### Brief
Restate the whole listing exactly.

### Records to use
=-=-=

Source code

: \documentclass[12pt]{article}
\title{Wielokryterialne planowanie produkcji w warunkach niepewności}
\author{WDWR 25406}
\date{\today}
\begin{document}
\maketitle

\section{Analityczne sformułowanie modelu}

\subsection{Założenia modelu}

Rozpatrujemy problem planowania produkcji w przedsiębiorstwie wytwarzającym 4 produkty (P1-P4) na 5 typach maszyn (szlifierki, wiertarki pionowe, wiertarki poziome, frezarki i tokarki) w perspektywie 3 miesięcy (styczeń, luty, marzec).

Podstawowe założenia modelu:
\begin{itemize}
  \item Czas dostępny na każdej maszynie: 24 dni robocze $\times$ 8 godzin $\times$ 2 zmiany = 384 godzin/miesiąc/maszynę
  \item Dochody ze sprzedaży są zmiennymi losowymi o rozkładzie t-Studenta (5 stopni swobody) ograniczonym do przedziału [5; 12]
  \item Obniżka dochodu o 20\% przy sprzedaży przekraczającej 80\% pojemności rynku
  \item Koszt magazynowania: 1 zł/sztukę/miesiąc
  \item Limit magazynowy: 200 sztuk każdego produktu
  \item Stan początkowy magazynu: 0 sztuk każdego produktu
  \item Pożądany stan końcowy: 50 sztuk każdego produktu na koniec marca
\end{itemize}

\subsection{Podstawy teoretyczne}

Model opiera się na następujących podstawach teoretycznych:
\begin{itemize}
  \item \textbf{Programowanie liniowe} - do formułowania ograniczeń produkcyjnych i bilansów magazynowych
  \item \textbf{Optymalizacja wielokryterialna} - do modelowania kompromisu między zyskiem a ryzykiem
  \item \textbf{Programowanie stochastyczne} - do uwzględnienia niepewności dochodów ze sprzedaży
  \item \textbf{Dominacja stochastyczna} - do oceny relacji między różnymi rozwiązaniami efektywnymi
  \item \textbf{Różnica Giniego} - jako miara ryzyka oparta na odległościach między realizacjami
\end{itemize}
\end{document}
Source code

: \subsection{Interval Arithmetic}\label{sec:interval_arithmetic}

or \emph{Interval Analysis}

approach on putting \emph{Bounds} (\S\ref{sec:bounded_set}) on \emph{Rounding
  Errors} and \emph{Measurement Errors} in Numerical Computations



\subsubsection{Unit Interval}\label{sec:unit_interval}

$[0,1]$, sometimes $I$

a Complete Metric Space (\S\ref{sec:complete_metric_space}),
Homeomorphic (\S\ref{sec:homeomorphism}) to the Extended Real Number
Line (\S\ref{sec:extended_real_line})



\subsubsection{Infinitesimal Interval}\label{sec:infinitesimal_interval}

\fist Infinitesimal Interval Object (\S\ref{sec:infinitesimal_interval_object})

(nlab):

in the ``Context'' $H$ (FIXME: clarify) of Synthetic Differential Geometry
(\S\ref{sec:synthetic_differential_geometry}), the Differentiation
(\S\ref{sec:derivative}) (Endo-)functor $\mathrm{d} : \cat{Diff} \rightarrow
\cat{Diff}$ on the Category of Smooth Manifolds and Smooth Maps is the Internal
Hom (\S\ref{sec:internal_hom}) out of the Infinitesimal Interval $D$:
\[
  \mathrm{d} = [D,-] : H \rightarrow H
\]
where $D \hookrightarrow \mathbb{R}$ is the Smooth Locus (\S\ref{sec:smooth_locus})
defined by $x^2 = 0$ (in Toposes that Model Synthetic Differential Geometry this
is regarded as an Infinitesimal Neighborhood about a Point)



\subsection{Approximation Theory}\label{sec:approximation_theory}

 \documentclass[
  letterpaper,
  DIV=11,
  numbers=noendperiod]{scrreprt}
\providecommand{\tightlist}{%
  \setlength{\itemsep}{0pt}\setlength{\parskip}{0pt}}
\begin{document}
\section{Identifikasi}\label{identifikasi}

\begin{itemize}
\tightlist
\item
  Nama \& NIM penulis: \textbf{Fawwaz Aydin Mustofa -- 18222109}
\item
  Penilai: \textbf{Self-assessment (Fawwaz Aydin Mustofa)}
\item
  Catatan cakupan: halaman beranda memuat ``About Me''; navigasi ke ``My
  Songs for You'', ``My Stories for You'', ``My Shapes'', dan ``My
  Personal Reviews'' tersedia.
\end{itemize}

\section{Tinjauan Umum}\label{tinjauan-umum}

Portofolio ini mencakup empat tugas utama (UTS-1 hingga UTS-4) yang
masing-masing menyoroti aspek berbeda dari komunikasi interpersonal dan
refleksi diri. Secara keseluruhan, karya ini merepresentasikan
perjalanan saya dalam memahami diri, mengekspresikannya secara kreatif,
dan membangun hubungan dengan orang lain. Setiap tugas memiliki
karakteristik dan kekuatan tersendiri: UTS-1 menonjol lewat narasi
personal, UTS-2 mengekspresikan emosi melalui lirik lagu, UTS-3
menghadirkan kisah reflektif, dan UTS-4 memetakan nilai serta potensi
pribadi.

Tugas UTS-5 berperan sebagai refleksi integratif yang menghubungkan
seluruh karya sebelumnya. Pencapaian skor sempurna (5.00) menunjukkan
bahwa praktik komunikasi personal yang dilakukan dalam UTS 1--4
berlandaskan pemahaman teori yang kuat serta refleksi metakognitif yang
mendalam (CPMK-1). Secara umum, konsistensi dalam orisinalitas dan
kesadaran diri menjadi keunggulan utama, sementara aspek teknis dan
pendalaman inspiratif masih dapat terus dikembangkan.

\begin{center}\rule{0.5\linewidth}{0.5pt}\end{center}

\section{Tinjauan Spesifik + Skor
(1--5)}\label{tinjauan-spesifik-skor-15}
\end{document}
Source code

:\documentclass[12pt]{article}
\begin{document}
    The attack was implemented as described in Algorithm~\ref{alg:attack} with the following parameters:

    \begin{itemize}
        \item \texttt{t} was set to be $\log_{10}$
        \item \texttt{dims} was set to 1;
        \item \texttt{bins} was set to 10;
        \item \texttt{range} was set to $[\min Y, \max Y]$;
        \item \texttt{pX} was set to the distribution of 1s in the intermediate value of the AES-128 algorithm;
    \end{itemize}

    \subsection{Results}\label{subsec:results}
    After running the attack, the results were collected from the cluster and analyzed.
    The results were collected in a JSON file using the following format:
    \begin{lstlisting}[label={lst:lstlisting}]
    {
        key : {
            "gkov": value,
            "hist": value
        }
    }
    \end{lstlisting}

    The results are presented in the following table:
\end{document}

=-=-=

### Response area
Source code

: \documentclass[12pt]{article}
\title{Wielokryterialne planowanie produkcji w warunkach niepewności}
\author{WDWR 25406}
\date{\today}
\begin{document}
\maketitle

\section{Analityczne sformułowanie modelu}

\subsection{Założenia modelu}

Rozpatrujemy problem planowania produkcji w przedsiębiorstwie wytwarzającym 4 produkty (P1-P4) na 5 typach maszyn (szlifierki, wiertarki pionowe, wiertarki poziome, frezarki i tokarki) w perspektywie 3 miesięcy (styczeń, luty, marzec).

Podstawowe założenia modelu:
\begin{itemize}
  \item Czas dostępny na każdej maszynie: 24 dni robocze $\times$ 8 godzin $\times$ 2 zmiany = 384 godzin/miesiąc/maszynę
  \item Dochody ze sprzedaży są zmiennymi losowymi o rozkładzie t-Studenta (5 stopni swobody) ograniczonym do przedziału [5; 12]
  \item Obniżka dochodu o 20\% przy sprzedaży przekraczającej 80\% pojemności rynku
  \item Koszt magazynowania: 1 zł/sztukę/miesiąc
  \item Limit magazynowy: 200 sztuk każdego produktu
  \item Stan początkowy magazynu: 0 sztuk każdego produktu
  \item Pożądany stan końcowy: 50 sztuk każdego produktu na koniec marca
\end{itemize}

\subsection{Podstawy teoretyczne}

Model opiera się na następujących podstawach teoretycznych:
\begin{itemize}
  \item \textbf{Programowanie liniowe} - do formułowania ograniczeń produkcyjnych i bilansów magazynowych
  \item \textbf{Optymalizacja wielokryterialna} - do modelowania kompromisu między zyskiem a ryzykiem
  \item \textbf{Programowanie stochastyczne} - do uwzględnienia niepewności dochodów ze sprzedaży
  \item \textbf{Dominacja stochastyczna} - do oceny relacji między różnymi rozwiązaniami efektywnymi
  \item \textbf{Różnica Giniego} - jako miara ryzyka oparta na odległościach między realizacjami
\end{itemize}
\end{document}
Source code

: \subsection{Interval Arithmetic}\label{sec:interval_arithmetic}

or \emph{Interval Analysis}

approach on putting \emph{Bounds} (\S\ref{sec:bounded_set}) on \emph{Rounding
  Errors} and \emph{Measurement Errors} in Numerical Computations



\subsubsection{Unit Interval}\label{sec:unit_interval}

$[0,1]$, sometimes $I$

a Complete Metric Space (\S\ref{sec:complete_metric_space}),
Homeomorphic (\S\ref{sec:homeomorphism}) to the Extended Real Number
Line (\S\ref{sec:extended_real_line})



\subsubsection{Infinitesimal Interval}\label{sec:infinitesimal_interval}

\fist Infinitesimal Interval Object (\S\ref{sec:infinitesimal_interval_object})

(nlab):

in the ``Context'' $H$ (FIXME: clarify) of Synthetic Differential Geometry
(\S\ref{sec:synthetic_differential_geometry}), the Differentiation
(\S\ref{sec:derivative}) (Endo-)functor $\mathrm{d} : \cat{Diff} \rightarrow
\cat{Diff}$ on the Category of Smooth Manifolds and Smooth Maps is the Internal
Hom (\S\ref{sec:internal_hom}) out of the Infinitesimal Interval $D$:
\[
  \mathrm{d} = [D,-] : H \rightarrow H
\]
where $D \hookrightarrow \mathbb{R}$ is the Smooth Locus (\S\ref{sec:smooth_locus})
defined by $x^2 = 0$ (in Toposes that Model Synthetic Differential Geometry this
is regarded as an Infinitesimal Neighborhood about a Point)



\subsection{Approximation Theory}\label{sec:approximation_theory}

 \documentclass[
  letterpaper,
  DIV=11,
  numbers=noendperiod]{scrreprt}
\providecommand{\tightlist}{%
  \setlength{\itemsep}{0pt}\setlength{\parskip}{0pt}}
\begin{document}
\section{Identifikasi}\label{identifikasi}

\begin{itemize}
\tightlist
\item
  Nama \& NIM penulis: \textbf{Fawwaz Aydin Mustofa -- 18222109}
\item
  Penilai: \textbf{Self-assessment (Fawwaz Aydin Mustofa)}
\item
  Catatan cakupan: halaman beranda memuat ``About Me''; navigasi ke ``My
  Songs for You'', ``My Stories for You'', ``My Shapes'', dan ``My
  Personal Reviews'' tersedia.
\end{itemize}

\section{Tinjauan Umum}\label{tinjauan-umum}

Portofolio ini mencakup empat tugas utama (UTS-1 hingga UTS-4) yang
masing-masing menyoroti aspek berbeda dari komunikasi interpersonal dan
refleksi diri. Secara keseluruhan, karya ini merepresentasikan
perjalanan saya dalam memahami diri, mengekspresikannya secara kreatif,
dan membangun hubungan dengan orang lain. Setiap tugas memiliki
karakteristik dan kekuatan tersendiri: UTS-1 menonjol lewat narasi
personal, UTS-2 mengekspresikan emosi melalui lirik lagu, UTS-3
menghadirkan kisah reflektif, dan UTS-4 memetakan nilai serta potensi
pribadi.

Tugas UTS-5 berperan sebagai refleksi integratif yang menghubungkan
seluruh karya sebelumnya. Pencapaian skor sempurna (5.00) menunjukkan
bahwa praktik komunikasi personal yang dilakukan dalam UTS 1--4
berlandaskan pemahaman teori yang kuat serta refleksi metakognitif yang
mendalam (CPMK-1). Secara umum, konsistensi dalam orisinalitas dan
kesadaran diri menjadi keunggulan utama, sementara aspek teknis dan
pendalaman inspiratif masih dapat terus dikembangkan.

\begin{center}\rule{0.5\linewidth}{0.5pt}\end{center}

\section{Tinjauan Spesifik + Skor
(1--5)}\label{tinjauan-spesifik-skor-15}
\end{document}
Source code

:\documentclass[12pt]{article}
\begin{document}
    The attack was implemented as described in Algorithm~\ref{alg:attack} with the following parameters:

    \begin{itemize}
        \item \texttt{t} was set to be $\log_{10}$
        \item \texttt{dims} was set to 1;
        \item \texttt{bins} was set to 10;
        \item \texttt{range} was set to $[\min Y, \max Y]$;
        \item \texttt{pX} was set to the distribution of 1s in the intermediate value of the AES-128 algorithm;
    \end{itemize}

    \subsection{Results}\label{subsec:results}
    After running the attack, the results were collected from the cluster and analyzed.
    The results were collected in a JSON file using the following format:
    \begin{lstlisting}[label={lst:lstlisting}]
    {
        key : {
            "gkov": value,
            "hist": value
        }
    }
    \end{lstlisting}

    The results are presented in the following table:
\end{document}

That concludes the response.